Guardando ai fondamentali, le previsioni sui profitti aziendali non appaiono incoraggianti. Come evidenziato da Factset nell’aggiornamento sulla earnings season di inizio marzo, solo il 69% delle aziende comprese nello S&P 500 che hanno pubblicato i risultati del Q4 2018 ha battuto le attese relative all’utile per azione, un dato inferiore alla media degli ultimi 5 anni (71%). Inoltre, come mostrato dal grafico seguente, nei primi due mesi del 2019 gli analisti hanno rivisto le stime dell’utile per azione trimestrale dell’indice abbassandole del 6,5%, la variazione negativa più ampia dal 1Q 2016.

Revisione EPS trimestrale S&P 500 dopo i primi 2 mesi del trimestre, 2014

Fonte: FactSet

Eppure, altre variabili in gioco suggeriscono una diversa e più rassicurante interpretazione.
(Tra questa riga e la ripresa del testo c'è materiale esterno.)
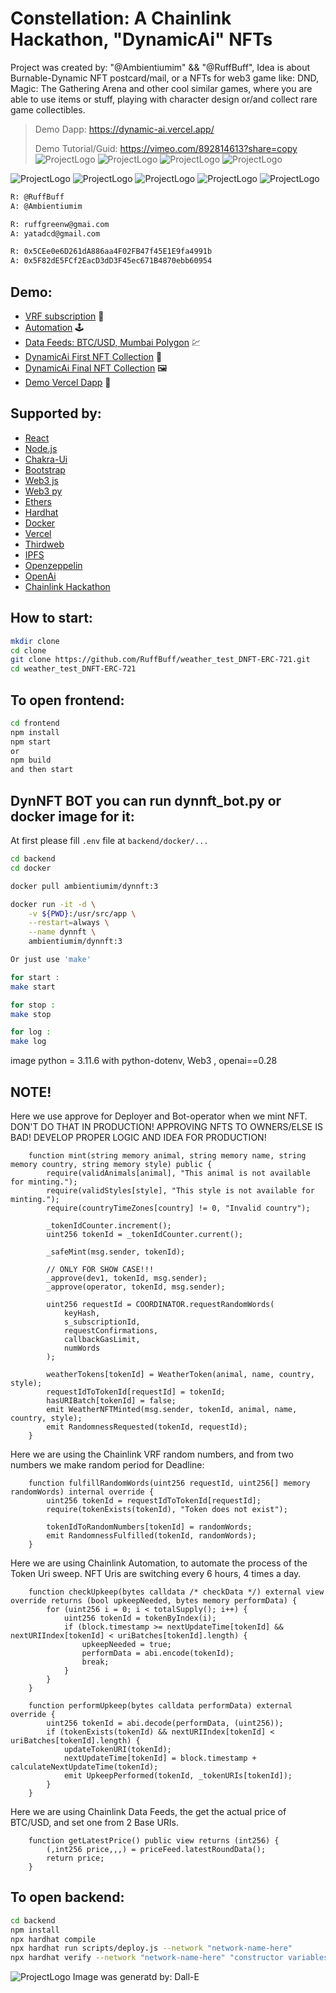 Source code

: # Constellation: A Chainlink Hackathon, "DynamicAi" NFTs
Project was created by: "@Ambientiumim" && "@RuffBuff",
Idea is about Burnable-Dynamic NFT postcard/mail, or a NFTs for web3 game like: DND, Magic: The Gathering Arena and other cool similar games, where you are able to use items or stuff, playing with character design or/and collect rare game collectibles.
> Demo Dapp: https://dynamic-ai.vercel.app/
>
> Demo Tutorial/Guid: https://vimeo.com/892814613?share=copy
![ProjectLogo](https://github.com/ruffbuff/weather_test_DNFT-ERC-721/blob/main/frontend/src/images/Why.jpg)
![ProjectLogo](https://github.com/ruffbuff/weather_test_DNFT-ERC-721/blob/main/frontend/src/images/Start.jpg)
![ProjectLogo](https://github.com/ruffbuff/weather_test_DNFT-ERC-721/blob/main/frontend/src/images/Mid.jpg)
![ProjectLogo](https://github.com/ruffbuff/weather_test_DNFT-ERC-721/blob/main/frontend/src/images/End.jpg)

![ProjectLogo](https://github.com/ruffbuff/weather_test_DNFT-ERC-721/blob/main/frontend/src/images/hackathonn5.jpg)
![ProjectLogo](https://github.com/ruffbuff/weather_test_DNFT-ERC-721/blob/main/frontend/src/images/hackathonn4.jpg)
![ProjectLogo](https://github.com/ruffbuff/weather_test_DNFT-ERC-721/blob/main/frontend/src/images/hackathonn3.jpg)
![ProjectLogo](https://github.com/ruffbuff/weather_test_DNFT-ERC-721/blob/main/frontend/src/images/hackathonn2.jpg)
![ProjectLogo](https://github.com/ruffbuff/weather_test_DNFT-ERC-721/blob/main/frontend/src/images/hackathonn.jpg)
```bash
R: @RuffBuff
A: @Ambientiumim

R: ruffgreenw@gmai.com 
A: yatadcd@gmail.com

R: 0x5CEe0e6D261dA886aa4F02FB47f45E1E9fa4991b
A: 0x5F82dE5FCf2EacD3dD3F45ec671B4870ebb60954
```

## Demo:
- [VRF subscription](https://vrf.chain.link/mumbai/6385) :game_die:
- [Automation](https://automation.chain.link/mumbai/23104568745556896409274835808211757805780096452881858554117652458904576237493) :joystick:
- [Data Feeds: BTC/USD, Mumbai Polygon](https://mumbai.polygonscan.com/address/0x007A22900a3B98143368Bd5906f8E17e9867581b) :chart:
- [DynamicAi First NFT Collection](https://mumbai.polygonscan.com/address/0xc1ba35D68B3B951FFaDbC264041A0868B70B01c0) :art:
- [DynamicAi Final NFT Collection](https://mumbai.polygonscan.com/address/0x71708CFC7c8dBcDeaC10043C9e50Bf7d22222037) :framed_picture:
- [Demo Vercel Dapp](https://dynamic-ai.vercel.app/) :tada:

## Supported by:
- [React](https://react.dev/)
- [Node.js](https://nodejs.org/)
- [Chakra-Ui](https://chakra-ui.com/)
- [Bootstrap](https://getbootstrap.com/)
- [Web3 js](https://web3js.readthedocs.io/en/v1.10.0/)
- [Web3 py](https://web3py.readthedocs.io/en/stable/)
- [Ethers](https://docs.ethers.org/v6/)
- [Hardhat](https://hardhat.org/)
- [Docker](https://www.docker.com/)
- [Vercel](https://vercel.com/)
- [Thirdweb](https://thirdweb.com/)
- [IPFS](https://ipfs.tech/)
- [Openzeppelin](https://www.openzeppelin.com/)
- [OpenAi](https://openai.com/)
- [Chainlink Hackathon](https://chain.link/hackathon?utm_medium=referral&utm_source=chainlink&utm_campaign=constellation-hackathon&agid=0s477xp3xv6v)

## How to start:
```bash
mkdir clone
cd clone
git clone https://github.com/RuffBuff/weather_test_DNFT-ERC-721.git
cd weather_test_DNFT-ERC-721
```

## To open frontend:
```bash
cd frontend
npm install
npm start
or
npm build
and then start
```

## DynNFT BOT you can run dynnft_bot.py  or docker image for it:
At first please fill `.env` file at `backend/docker/...`
```bash
cd backend
cd docker

docker pull ambientiumim/dynnft:3

docker run -it -d \
    -v ${PWD}:/usr/src/app \
    --restart=always \
    --name dynnft \
    ambientiumim/dynnft:3

Or just use 'make' 

for start :
make start

for stop :
make stop

for log :
make log
```
image python = 3.11.6 with python-dotenv, Web3 , openai==0.28

## NOTE!
Here we use approve for Deployer and Bot-operator when we mint NFT.
DON'T DO THAT IN PRODUCTION! APPROVING NFTS TO OWNERS/ELSE IS BAD!
DEVELOP PROPER LOGIC AND IDEA FOR PRODUCTION!
```solidity
    function mint(string memory animal, string memory name, string memory country, string memory style) public {
        require(validAnimals[animal], "This animal is not available for minting.");
        require(validStyles[style], "This style is not available for minting.");
        require(countryTimeZones[country] != 0, "Invalid country");

        _tokenIdCounter.increment();
        uint256 tokenId = _tokenIdCounter.current();

        _safeMint(msg.sender, tokenId);

        // ONLY FOR SHOW CASE!!!
        _approve(dev1, tokenId, msg.sender);
        _approve(operator, tokenId, msg.sender);

        uint256 requestId = COORDINATOR.requestRandomWords(
            keyHash,
            s_subscriptionId,
            requestConfirmations,
            callbackGasLimit,
            numWords
        );

        weatherTokens[tokenId] = WeatherToken(animal, name, country, style);
        requestIdToTokenId[requestId] = tokenId;
        hasURIBatch[tokenId] = false;
        emit WeatherNFTMinted(msg.sender, tokenId, animal, name, country, style);
        emit RandomnessRequested(tokenId, requestId);
    }
```
Here we are using the Chainlink VRF random numbers, and from two numbers we make random period for Deadline:
```solidity
    function fulfillRandomWords(uint256 requestId, uint256[] memory randomWords) internal override {
        uint256 tokenId = requestIdToTokenId[requestId];
        require(tokenExists(tokenId), "Token does not exist");

        tokenIdToRandomNumbers[tokenId] = randomWords;
        emit RandomnessFulfilled(tokenId, randomWords);
    }
```
Here we are using Chainlink Automation, to automate the process of the Token Uri sweep.
NFT Uris are switching every 6 hours, 4 times a day.
```solidity
    function checkUpkeep(bytes calldata /* checkData */) external view override returns (bool upkeepNeeded, bytes memory performData) {
        for (uint256 i = 0; i < totalSupply(); i++) {
            uint256 tokenId = tokenByIndex(i);
            if (block.timestamp >= nextUpdateTime[tokenId] && nextURIIndex[tokenId] < uriBatches[tokenId].length) {
                upkeepNeeded = true;
                performData = abi.encode(tokenId);
                break;
            }
        }
    }

    function performUpkeep(bytes calldata performData) external override {
        uint256 tokenId = abi.decode(performData, (uint256));
        if (tokenExists(tokenId) && nextURIIndex[tokenId] < uriBatches[tokenId].length) {
            updateTokenURI(tokenId);
            nextUpdateTime[tokenId] = block.timestamp + calculateNextUpdateTime(tokenId);
            emit UpkeepPerformed(tokenId, _tokenURIs[tokenId]);
        }
    }
```
Here we are using Chainlink Data Feeds, the get the actual price of BTC/USD, and set one from 2 Base URIs.
```solidity
    function getLatestPrice() public view returns (int256) {
        (,int256 price,,,) = priceFeed.latestRoundData();
        return price;
    }
```

## To open backend:
```bash
cd backend
npm install
npx hardhat compile
npx hardhat run scripts/deploy.js --network "network-name-here"
npx hardhat verify --network "network-name-here" "constructor variables if they are "exist"
```

![ProjectLogo](https://github.com/ruffbuff/weather_test_DNFT-ERC-721/blob/main/frontend/src/images/log.png)
Image was generatd by: Dall-E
La flessibilità adottata recentemente dalla FED, ad esempio, ha allentato la pressione sulle valutazioni azionarie a stelle e strisce che, pur restando elevate, godono di un rinnovato supporto. La FED Put sembrerebbe di nuovo a disposizione degli investitori, dunque, in virtù di un atteggiamento complessivamente più accomodante da parte dell’istituzione centrale americana, restia ad effettuare ulteriori mosse restrittive ed incerta sulla prosecuzione del programma di normalizzazione del proprio bilancio. Il grafico riportato sotto raffigura le probabilità connesse alle differenti opzioni nelle mani della FED in vista della riunione del prossimo 11 dicembre ricavate dai futures sui fed funds. Nonostante esse siano soggette a frequenti ed ampie variazioni e la data del meeting sia molto distante, è possibile evidenziare come negli ultimi due mesi del 2018 gli operatori abbiano progressivamente scontato una remota possibilità di assistere ad un rialzo, incorporando addirittura attese per un taglio che, seppur in diminuzione, si attestano attorno al 12%.

Probabilità implicite di rialzo, taglio o nessuna azione sui tassi USA

Fonte: Bloomberg

Non va trascurato, in aggiunta, l’impatto positivo dei buybacks sulle quotazioni. Le imprese tendono a ricorrere a questo strumento principalmente in due circostanze. Nella prima, scelgono di sostenere le quotazioni perché percepiscono il prezzo dei propri titoli sottovalutato rispetto ai fondamentali; nella seconda, utilizzano cash in eccesso rispetto a quello impiegato per investimenti al fine di distribuirlo agli azionisti in via alternativa al dividendo.

Nel 2018, l’ammontare destinato al riacquisto di azioni proprie, anche in virtù delle risorse disponibili grazie al taglio delle tasse varato dal presidente Trump, ha superato il trilione di dollari, raggiungendo livelli record. Le stime per il 2019 da parte di JP Morgan e Goldman Sachs indicano come plausibile un controvalore non inferiore agli 800 miliardi di dollari. Nonostante importanti esponenti politici tra cui il repubblicano Marco Rubio e l’indipendente Bernie Sanders stiano prendendo posizione con fermezza contro l’abuso di tale pratica, è verosimile attendersi un utilizzo ancora massiccio dei buybacks. Proprio la partecipazione delle aziende, in considerazione della prudenza manifestata da investitori privati e istituzionali, potrebbe aver giocato un ruolo determinante nel rimbalzo dei primi due mesi di quest’anno.